Task directions -
Nothing but the images should be left out when the entries are restated word for word.

== Segment start ==

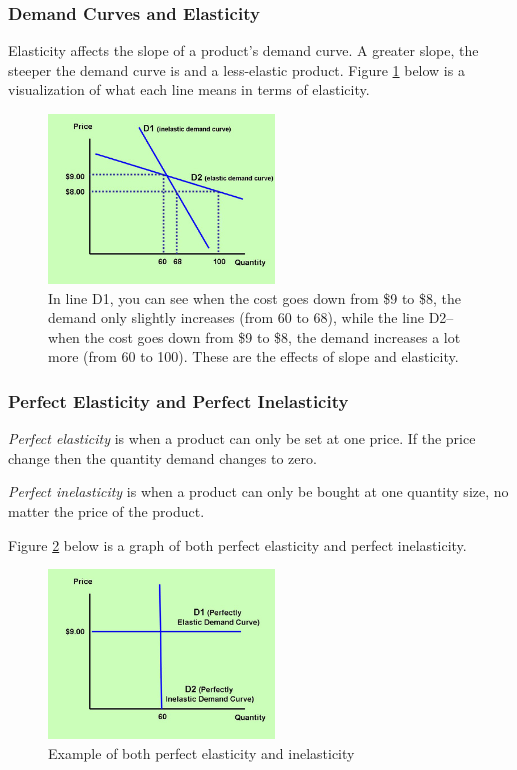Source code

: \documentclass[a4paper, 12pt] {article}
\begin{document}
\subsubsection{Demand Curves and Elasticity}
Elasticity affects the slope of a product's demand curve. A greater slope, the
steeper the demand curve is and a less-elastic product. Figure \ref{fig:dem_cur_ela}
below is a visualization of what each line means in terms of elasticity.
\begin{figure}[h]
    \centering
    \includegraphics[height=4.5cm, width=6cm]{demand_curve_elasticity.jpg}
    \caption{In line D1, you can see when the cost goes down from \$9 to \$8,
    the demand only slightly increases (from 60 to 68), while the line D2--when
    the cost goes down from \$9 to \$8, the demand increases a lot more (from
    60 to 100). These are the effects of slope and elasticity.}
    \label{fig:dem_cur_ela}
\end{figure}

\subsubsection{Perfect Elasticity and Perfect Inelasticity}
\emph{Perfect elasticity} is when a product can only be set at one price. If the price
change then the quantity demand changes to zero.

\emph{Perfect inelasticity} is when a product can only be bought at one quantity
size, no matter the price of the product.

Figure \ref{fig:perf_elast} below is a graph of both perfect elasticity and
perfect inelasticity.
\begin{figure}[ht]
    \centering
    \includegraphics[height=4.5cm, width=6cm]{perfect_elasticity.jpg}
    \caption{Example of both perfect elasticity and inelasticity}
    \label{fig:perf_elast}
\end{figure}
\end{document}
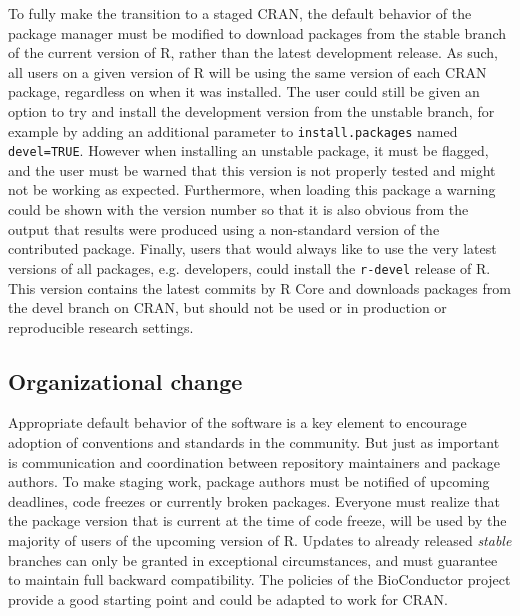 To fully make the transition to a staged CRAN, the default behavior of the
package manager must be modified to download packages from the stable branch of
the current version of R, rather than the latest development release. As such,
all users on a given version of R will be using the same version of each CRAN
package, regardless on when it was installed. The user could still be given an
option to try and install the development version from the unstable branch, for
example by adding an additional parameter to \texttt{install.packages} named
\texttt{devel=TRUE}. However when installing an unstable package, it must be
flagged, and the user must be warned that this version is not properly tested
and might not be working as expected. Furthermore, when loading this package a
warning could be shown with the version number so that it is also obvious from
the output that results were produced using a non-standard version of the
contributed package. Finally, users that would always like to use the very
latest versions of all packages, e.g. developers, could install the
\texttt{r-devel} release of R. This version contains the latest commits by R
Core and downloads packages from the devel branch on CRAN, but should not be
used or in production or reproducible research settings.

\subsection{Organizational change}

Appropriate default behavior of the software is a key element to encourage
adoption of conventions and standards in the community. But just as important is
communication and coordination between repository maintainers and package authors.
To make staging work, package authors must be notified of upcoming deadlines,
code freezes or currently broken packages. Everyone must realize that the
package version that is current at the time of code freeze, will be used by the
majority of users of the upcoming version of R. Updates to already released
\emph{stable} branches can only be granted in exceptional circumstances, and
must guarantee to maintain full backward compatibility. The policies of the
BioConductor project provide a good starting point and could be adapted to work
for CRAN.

== Segment end ==

Solution to the exercise -
Source code

: \documentclass[a4paper, 12pt] {article}
\begin{document}
\subsubsection{Demand Curves and Elasticity}
Elasticity affects the slope of a product's demand curve. A greater slope, the
steeper the demand curve is and a less-elastic product. Figure \ref{fig:dem_cur_ela}
below is a visualization of what each line means in terms of elasticity.
\begin{figure}[h]
    \centering
    \includegraphics[height=4.5cm, width=6cm]{demand_curve_elasticity.jpg}
    \caption{In line D1, you can see when the cost goes down from \$9 to \$8,
    the demand only slightly increases (from 60 to 68), while the line D2--when
    the cost goes down from \$9 to \$8, the demand increases a lot more (from
    60 to 100). These are the effects of slope and elasticity.}
    \label{fig:dem_cur_ela}
\end{figure}

\subsubsection{Perfect Elasticity and Perfect Inelasticity}
\emph{Perfect elasticity} is when a product can only be set at one price. If the price
change then the quantity demand changes to zero.

\emph{Perfect inelasticity} is when a product can only be bought at one quantity
size, no matter the price of the product.

Figure \ref{fig:perf_elast} below is a graph of both perfect elasticity and
perfect inelasticity.
\begin{figure}[ht]
    \centering
    \includegraphics[height=4.5cm, width=6cm]{perfect_elasticity.jpg}
    \caption{Example of both perfect elasticity and inelasticity}
    \label{fig:perf_elast}
\end{figure}
\end{document}
 To fully make the transition to a staged CRAN, the default behavior of the
package manager must be modified to download packages from the stable branch of
the current version of R, rather than the latest development release. As such,
all users on a given version of R will be using the same version of each CRAN
package, regardless on when it was installed. The user could still be given an
option to try and install the development version from the unstable branch, for
example by adding an additional parameter to \texttt{install.packages} named
\texttt{devel=TRUE}. However when installing an unstable package, it must be
flagged, and the user must be warned that this version is not properly tested
and might not be working as expected. Furthermore, when loading this package a
warning could be shown with the version number so that it is also obvious from
the output that results were produced using a non-standard version of the
contributed package. Finally, users that would always like to use the very
latest versions of all packages, e.g. developers, could install the
\texttt{r-devel} release of R. This version contains the latest commits by R
Core and downloads packages from the devel branch on CRAN, but should not be
used or in production or reproducible research settings.

\subsection{Organizational change}

Appropriate default behavior of the software is a key element to encourage
adoption of conventions and standards in the community. But just as important is
communication and coordination between repository maintainers and package authors.
To make staging work, package authors must be notified of upcoming deadlines,
code freezes or currently broken packages. Everyone must realize that the
package version that is current at the time of code freeze, will be used by the
majority of users of the upcoming version of R. Updates to already released
\emph{stable} branches can only be granted in exceptional circumstances, and
must guarantee to maintain full backward compatibility. The policies of the
BioConductor project provide a good starting point and could be adapted to work
for CRAN.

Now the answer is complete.